Altered cardiac mechanism and sarcoplasmic reticulum function in pressure overload-induced cardiac hypertrophy in rats.

Cardiac sarcoplasmic reticulum (SR) sequesters Ca2+ and plays a crucial role in the regulation of intracellular Ca2+. Its functional properties are central to the excitation-contraction (E-C) cycle of cardiac muscle. In this study, we examined the hypothesis that alterations in SR function occur during the development of hypertrophy of the left ventricle (LV) induced in rats by pressure overload secondary to abdominal aortic coarctation. Ten days, 4 and 8 weeks after the operation, hemodynamic parameters were measured using a catheter-tip manometer.
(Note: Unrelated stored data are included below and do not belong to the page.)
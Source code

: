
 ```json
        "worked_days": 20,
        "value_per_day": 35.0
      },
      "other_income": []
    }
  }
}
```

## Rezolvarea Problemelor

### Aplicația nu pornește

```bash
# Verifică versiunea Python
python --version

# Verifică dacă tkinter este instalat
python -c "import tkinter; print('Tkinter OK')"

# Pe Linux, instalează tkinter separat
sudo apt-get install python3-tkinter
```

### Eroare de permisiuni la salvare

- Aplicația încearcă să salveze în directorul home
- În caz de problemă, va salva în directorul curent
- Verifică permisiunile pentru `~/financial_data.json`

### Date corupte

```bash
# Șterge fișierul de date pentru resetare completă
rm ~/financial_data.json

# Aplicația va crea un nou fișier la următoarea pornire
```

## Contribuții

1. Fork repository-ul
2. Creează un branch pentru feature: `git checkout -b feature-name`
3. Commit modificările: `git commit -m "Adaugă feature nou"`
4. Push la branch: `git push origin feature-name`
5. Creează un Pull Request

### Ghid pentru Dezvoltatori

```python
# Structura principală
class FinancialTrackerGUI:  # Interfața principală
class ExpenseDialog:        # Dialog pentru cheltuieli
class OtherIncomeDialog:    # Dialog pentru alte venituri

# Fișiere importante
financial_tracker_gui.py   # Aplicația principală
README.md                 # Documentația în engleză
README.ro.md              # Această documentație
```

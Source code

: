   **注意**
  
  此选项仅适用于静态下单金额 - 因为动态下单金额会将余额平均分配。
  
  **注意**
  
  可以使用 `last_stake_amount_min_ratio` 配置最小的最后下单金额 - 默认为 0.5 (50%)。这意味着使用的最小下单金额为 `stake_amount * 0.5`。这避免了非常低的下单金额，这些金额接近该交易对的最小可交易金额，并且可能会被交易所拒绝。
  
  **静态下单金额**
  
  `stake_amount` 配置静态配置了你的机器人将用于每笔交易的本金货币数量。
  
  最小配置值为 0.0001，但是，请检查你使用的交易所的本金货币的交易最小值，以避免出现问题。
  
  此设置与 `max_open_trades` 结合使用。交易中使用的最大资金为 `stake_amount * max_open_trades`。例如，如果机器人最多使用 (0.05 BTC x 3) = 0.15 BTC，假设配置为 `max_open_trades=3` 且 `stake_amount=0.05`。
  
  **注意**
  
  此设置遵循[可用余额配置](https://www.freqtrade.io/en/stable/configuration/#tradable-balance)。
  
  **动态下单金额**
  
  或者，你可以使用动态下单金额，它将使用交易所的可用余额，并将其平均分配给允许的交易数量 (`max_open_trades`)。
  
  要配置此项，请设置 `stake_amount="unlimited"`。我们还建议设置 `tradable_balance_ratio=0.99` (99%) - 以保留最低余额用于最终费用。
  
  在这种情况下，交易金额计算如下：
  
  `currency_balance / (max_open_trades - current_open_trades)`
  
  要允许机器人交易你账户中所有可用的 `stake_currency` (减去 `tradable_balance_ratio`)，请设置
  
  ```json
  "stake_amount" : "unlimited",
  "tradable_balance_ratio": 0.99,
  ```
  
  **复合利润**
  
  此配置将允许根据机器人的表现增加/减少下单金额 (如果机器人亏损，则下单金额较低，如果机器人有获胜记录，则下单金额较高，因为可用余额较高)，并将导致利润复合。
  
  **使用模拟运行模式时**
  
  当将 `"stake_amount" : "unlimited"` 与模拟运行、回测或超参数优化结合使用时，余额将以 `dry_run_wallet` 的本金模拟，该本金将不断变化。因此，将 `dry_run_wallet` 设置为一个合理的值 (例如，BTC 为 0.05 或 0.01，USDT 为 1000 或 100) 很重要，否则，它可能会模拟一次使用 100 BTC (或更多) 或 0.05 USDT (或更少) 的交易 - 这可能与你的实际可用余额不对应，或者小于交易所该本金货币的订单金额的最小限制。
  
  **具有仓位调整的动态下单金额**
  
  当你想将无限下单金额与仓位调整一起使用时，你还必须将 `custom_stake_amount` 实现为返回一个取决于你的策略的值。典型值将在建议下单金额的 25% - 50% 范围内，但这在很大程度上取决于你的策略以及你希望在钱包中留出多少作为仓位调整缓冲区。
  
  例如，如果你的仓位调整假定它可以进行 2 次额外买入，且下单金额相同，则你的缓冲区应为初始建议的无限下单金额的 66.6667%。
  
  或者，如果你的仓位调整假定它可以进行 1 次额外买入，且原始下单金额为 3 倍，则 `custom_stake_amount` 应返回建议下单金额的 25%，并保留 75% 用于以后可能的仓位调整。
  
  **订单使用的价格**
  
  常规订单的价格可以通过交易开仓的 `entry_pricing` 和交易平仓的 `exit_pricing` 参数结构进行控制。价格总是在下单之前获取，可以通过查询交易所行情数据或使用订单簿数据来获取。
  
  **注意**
The SR vesicles of hypertrophic LV (group A) and sham-operated LV (group S) at each stage were used to study Ca2+ release and uptake, and to characterize the ryanodine receptor. Moderate hypertrophy was observed in group A even at the earliest stage. Systolic LV pressure and peak +dP/dt were significantly increased in group A. There were no significant change in diastolic LV pressure in either group at any stage. Hemodynamic data indicated that LV function in group A was enhanced during the development of the hypertrophy. The amount of Ca2+ release and uptake, and the number of ryanodine binding sites on the SR were higher in group A than in group S at both early and middle stages. However, 8 weeks after the operation, SR activity was normal, even though cardiac function was still augmented. Our results indicated that LV hypertrophy induced by pressure overload is associated with altered intracellular Ca2+ regulation, as reflected by the increased Ca2+ release and uptake functions of the SR and the quantitative change in the number of ryanodine receptors during the early stages of the development of hypertrophy. Therefore, alterations in the SR Ca2+ transport capacity could account, at least in part, for the alterations in E-C coupling seen in hypertrophy.